What you need to do:
For the data below, restate word for word only the lines from the line containing "- [ ] UI to create new categories" through the line containing "- [ ] Action", both ends included.

******

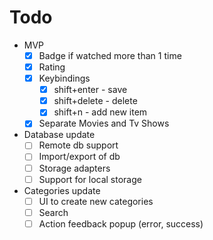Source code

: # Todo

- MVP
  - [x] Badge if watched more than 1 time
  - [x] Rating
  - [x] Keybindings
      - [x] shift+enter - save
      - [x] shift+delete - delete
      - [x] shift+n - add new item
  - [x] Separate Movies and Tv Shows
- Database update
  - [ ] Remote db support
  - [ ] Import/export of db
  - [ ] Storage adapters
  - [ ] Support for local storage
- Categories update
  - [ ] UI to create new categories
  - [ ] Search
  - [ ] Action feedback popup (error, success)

******

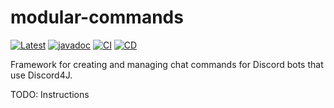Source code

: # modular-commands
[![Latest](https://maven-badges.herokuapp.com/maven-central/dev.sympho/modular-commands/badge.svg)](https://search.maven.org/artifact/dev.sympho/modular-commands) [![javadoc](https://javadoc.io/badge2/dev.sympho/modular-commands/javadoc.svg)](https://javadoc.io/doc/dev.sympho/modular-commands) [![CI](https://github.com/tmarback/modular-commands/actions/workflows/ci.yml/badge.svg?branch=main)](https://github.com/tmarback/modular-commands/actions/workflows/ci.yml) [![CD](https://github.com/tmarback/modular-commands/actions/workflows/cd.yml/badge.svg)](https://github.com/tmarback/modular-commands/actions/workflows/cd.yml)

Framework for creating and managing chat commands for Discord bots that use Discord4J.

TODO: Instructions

******

Answer below:
  - [ ] UI to create new categories
  - [ ] Search
  - [ ] Action feedback popup (error, success)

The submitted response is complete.